Gli esperti concordano, dunque, nello stimare in mezzo milione il numero dei clandestini attualmente presenti in Italia. Se è vero che le carrette del mare di Lampedusa o di Pozzallo rappresentano solo il 10% dei clandestini, il 40% di irregolari arriva via terra-mare (esempio: Grecia). il grosso, il 50%, riguarda i cosiddetti «overstayers». Desaparecidos sono diventati anche i cubani. Sì, dall’Isola di Fidel erano arrivati, nel 2008, trecento cittadini di Cuba. Ma di questi ne sono ripartiti solo 100. Che fine hanno fatto gli altri 200? Una volta erano clandestini i romeni che, oggi, sono diventati cittadini della Unione Europea. E sui cinesi, da sempre si favoleggia che il numero dei presenti rimane sempre lo stesso, o poco più, perché i nuovi arrivati prendono i documenti di quelli passati ad altra vita.
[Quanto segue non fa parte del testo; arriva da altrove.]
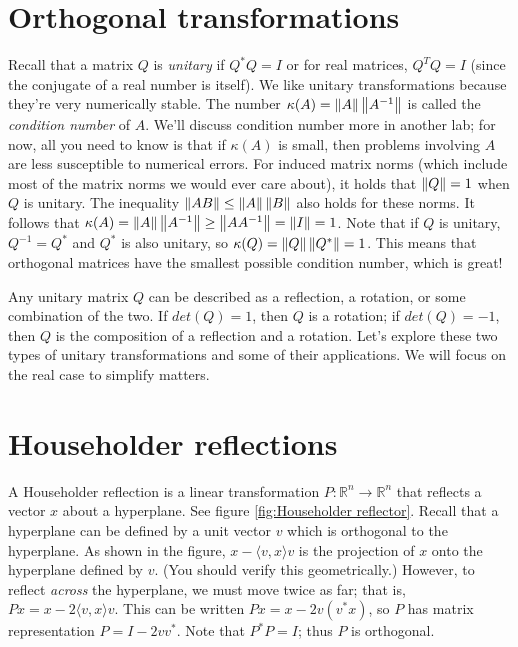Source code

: \label{lab:Canonical Transformations}


\section*{Orthogonal transformations}
Recall that a matrix $Q$ is \emph{unitary} if $Q^* Q = I$ or for real matrices, 
$Q^T Q = I$ (since the conjugate of a real number is itself). 
We like unitary transformations because they're very numerically stable. 
The number $\kappa(A) = \left\lVert A\right\rVert \left\lVert A^{-1}\right\rVert$ is called the \emph{condition number} of $A$. 
We'll discuss condition number more in another lab; for now, all you need to know is that if $\kappa(A)$ is small, then problems involving $A$ are less susceptible to numerical errors. 
For induced matrix norms (which include most of the matrix norms we would ever care about), it holds that $\left\lVert Q\right\rVert=1$ when $Q$ is unitary. 
The inequality $\left\lVert AB\right\rVert \leq \left\lVert A\right\rVert \left\lVert B\right\rVert$ also holds for these norms. 
It follows that $\kappa(A) = \left\lVert A\right\rVert \left\lVert A^{-1}\right\rVert \geq \left\lVert A A^{-1}\right\rVert = \left\lVert I\right\rVert = 1$.
Note that if $Q$ is unitary, $Q^{-1} = Q^*$ and $Q^*$ is also unitary, so $\kappa(Q) = \left\lVert Q\right\rVert \left\lVert Q^*\right\rVert = 1$. 
This means that orthogonal matrices have the smallest possible condition number, which is great!

Any unitary matrix $Q$ can be described as a reflection, a rotation, or some combination of the two. 
If $det(Q) = 1$, then $Q$ is a rotation; if $det(Q) = -1$, then $Q$  is the composition of a reflection and a rotation.
Let's explore these two types of unitary transformations and some of their applications.
We will focus on the real case to simplify matters.

\section*{Householder reflections}
A Householder reflection is a linear transformation $P: \mathbb{R}^n \rightarrow \mathbb{R}^n$ that reflects a vector $x$ about a hyperplane. 
See figure \ref{fig:Householder reflector}. Recall that a hyperplane can be defined by a unit vector $v$ which is orthogonal to the hyperplane.
As shown in the figure, $x - \langle v,x \rangle v$ is the projection of $x$ onto the hyperplane defined by $v$.
(You should verify this geometrically.) However, to reflect \emph{across} the hyperplane, we must move twice as far; that is, $Px = x - 2\langle v,x \rangle v$. 
This can be written $Px = x - 2v(v^\ast x)$, so $P$ has matrix representation $P = I - 2vv^\ast$. Note that $P^\ast P = I$; thus $P$ is orthogonal.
A leggere poi le statistiche del Dipartimento dell’amministrazione penitenziaria, si apprende che al 31 dicembre scorso, nelle nostre carceri erano detenuti complessivamente 21.562 stranieri: il 51% si tratta di africani, il 37% di europei (che comprendono anche gli ex Paesi dell’Est o dei Balcani).
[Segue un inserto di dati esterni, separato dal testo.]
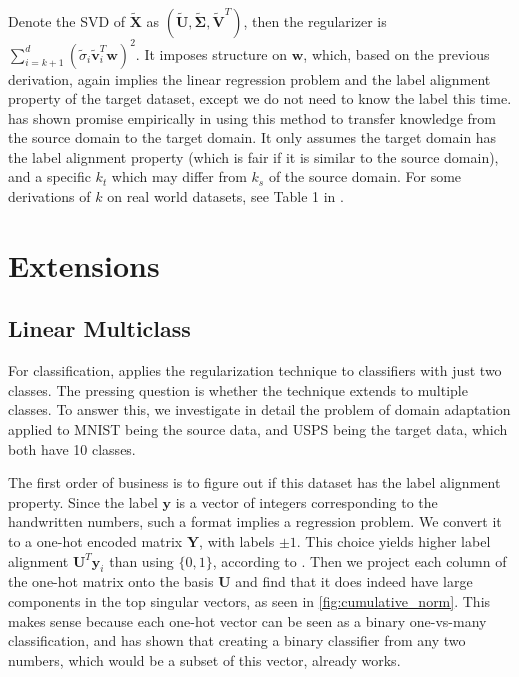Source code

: \documentclass[twoside,11pt]{article}
\begin{document}
Denote the SVD of $\mathbf{\tilde{X}}$ as $(\mathbf{\tilde{U}}, \mathbf{\tilde{\Sigma}}, \mathbf{\tilde{V}}^T)$, then the regularizer is $\sum_{i=k+1}^d (\tilde{\sigma}_i \mathbf{\tilde{v}}_i^T \mathbf{w} )^2$. It imposes structure on $\mathbf{w}$, which, based on the previous derivation, again implies the linear regression problem and the label alignment property of the target dataset, except we do not need to know the label this time. \cite{imani2022label} has shown promise empirically in using this method to transfer knowledge from the source domain to the target domain. It only assumes the target domain has the label alignment property (which is fair if it is similar to the source domain), and a specific $k_t$ which may differ from $k_s$ of the source domain. For some derivations of $k$ on real world datasets, see Table 1 in \cite{imani2022label}. 

\section{Extensions}

\subsection{Linear Multiclass}

For classification, \cite{imani2022label} applies the regularization technique to classifiers with just two classes. The pressing question is whether the technique extends to multiple classes. To answer this, we investigate in detail the problem of domain adaptation applied to MNIST being the source data, and USPS being the target data, which both have 10 classes. 

The first order of business is to figure out if this dataset has the label alignment property. Since the label $\mathbf{y}$ is a vector of integers corresponding to the handwritten numbers, such a format implies a regression problem. We convert it to a one-hot encoded matrix $\mathbf{Y}$, with labels $\pm 1$. This choice yields higher label alignment $\mathbf{U}^T \mathbf{y}_i$ than using $\{0,1\}$, according to \cite{imani2022label}. Then we project each column of the one-hot matrix onto the basis $\mathbf{U}$ and find that it does indeed have large components in the top singular vectors, as seen in \ref{fig:cumulative_norm}. This makes sense because each one-hot vector can be seen as a binary one-vs-many classification, and \cite{imani2022label} has shown that creating a binary classifier from any two numbers, which would be a subset of this vector, already works. 
\end{document}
I detenuti marocchini hanno su tutti il primato: sono 4.714. Il prefetto Antonio Manganelli, Capo della Polizia, spiegava sabato che come la mafia è stata l’emergenza degli Anni 90, così oggi la questione criminale legata all’immigrazione clandestina rappresenta la nuova emergenza: «Un terzo dei reati è commesso da clandestini. Il rapporto fra reati e clandestinità è pari al 60-70%, in certe parti del Paese». Come dire: il clandestino commette il 60% dei reati. Una grande confusione regna sotto il cielo degli stranieri in Italia. Secondo l’Istat, agli inizi del 2008 erano 3.433.000 quelli regolari e residenti nel Paese. Mezzo milione in più rispetto a due anni prima. Per la Caritas, gli stranieri sono 4 milioni. Insomma, su 15 cittadini, uno è straniero. Addirittura, uno straniero ogni dieci lavoratori. Nel marzo scorso, il ministero del Lavoro ha distribuito le quote del decreto flussi del 2008: 150.000 nuovi permessi. Ma ancora mezzo milione di famiglie e imprese italiane aspettano risposte alle domande dei flussi d’ingresso.
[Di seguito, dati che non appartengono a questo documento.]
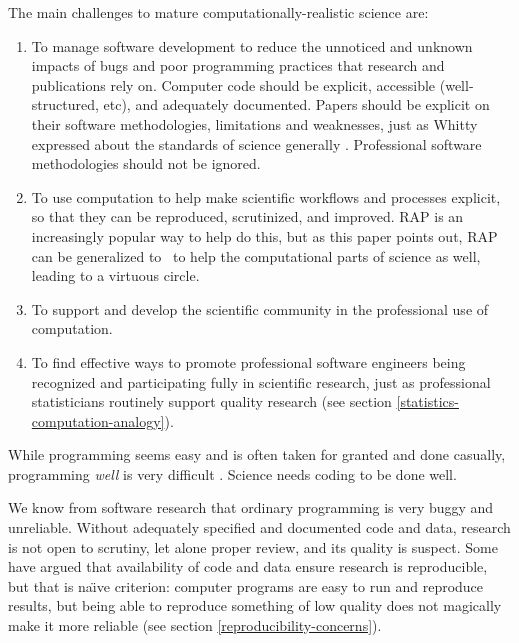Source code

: \documentclass{comjnl}
\begin{document}
The main challenges to mature computationally-realistic science are:

\begin{enumerate}\raggedright
\itemsep=1.5ex

\item 
To manage software development to reduce the unnoticed and unknown impacts of bugs and poor programming practices that research and publications rely on. Computer code should be explicit, accessible (well-structured, etc), and adequately documented. Papers should be explicit on their software methodologies, limitations and weaknesses, just as Whitty expressed about the standards of science generally \cite{whitty}. Professional software methodologies should not be ignored.

\item 
To use computation to help make scientific workflows and processes explicit, so that they can be reproduced, scrutinized, and improved. RAP is an increasingly popular way to help do this, but as this paper points out, RAP can be generalized to \RAPstar\ to help the computational parts of science as well, leading to a virtuous circle.

\item
To support and develop the scientific community in the professional use of computation.

\item
To find effective ways to promote professional software engineers being recognized and participating fully in scientific research, just as professional statisticians routinely support quality research (see section \ref{statistics-computation-analogy}).
\end{enumerate}

While programming seems easy and is often taken for granted and done casually, programming \emph{well\/} is very difficult \cite{fixit}. Science needs coding to be done well. 

We know from software research that ordinary programming is very buggy and unreliable. Without adequately specified and documented code and data, research is not open to scrutiny, let alone proper review, and its quality is suspect. Some have argued that availability of code and data ensure research is reproducible, but that is na\"\i ve criterion: computer programs are easy to run and reproduce results, but being able to reproduce something of low quality does not magically make it more reliable \cite{reproducibility,relit,popper-conjectures-refutations} (see section \ref{reproducibility-concerns}). 
\end{document}
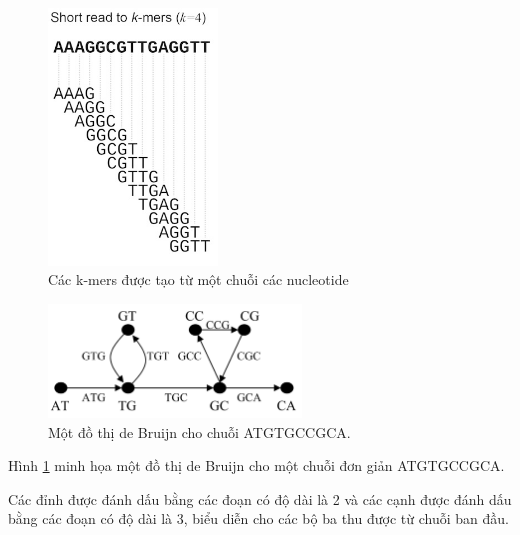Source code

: \documentclass[10pt]{beamer}
\theoremstyle{remark}
\numberwithin{algocf}{section}
\numberwithin{equation}{section}
\numberwithin{dl}{section}
\numberwithin{figure}{section}
\begin{document}
\begin{frame}
    \begin{figure}[h!]
        \centering
        \includegraphics[width=0.4\textwidth]{de_Bruijn_graph_example.png}
        \caption{Các k-mers được tạo từ một chuỗi các nucleotide}
    \end{figure}
\end{frame}
    
\begin{frame}
    \begin{figure}[h!]
        \centering
        \includegraphics[width=0.6\textwidth]{2.png}
        \caption{Một đồ thị de Bruijn cho chuỗi ATGTGCCGCA.}
        \label{fig:2}
    \end{figure}

    Hình \ref{fig:2} minh họa một đồ thị de Bruijn cho một chuỗi đơn giản ATGTGCCGCA.

    Các đỉnh được đánh dấu bằng các đoạn có độ dài là 2 và các cạnh được đánh dấu bằng các đoạn có độ dài là 3, biểu diễn cho các bộ ba thu được từ chuỗi ban đầu.
\end{frame}
\end{document}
Due anni fa ne furono presentate 700.000: 130.000 sono state accolte, 70.000 respinte. Le altre 500.000, appunto, aspettano ancora una risposta. Teoricamente, si tratta di domande per poter assumere cittadini extracomunitari che aspettano nei loro paesi d’origine il semaforo verde per poter venire a lavorare in Italia. In realtà, sono qui da anni. Lavorano, creano ricchezza, soddisfano le esigenze delle famiglie (colf e badanti). Ma adesso - quando sarà approvato il pacchetto sicurezza che prevede anche il reato di clandestinità - se pizzicati dalle forze di polizia, come ha assicurato il sottosegretario Alfredo Mantovano, saranno espulsi.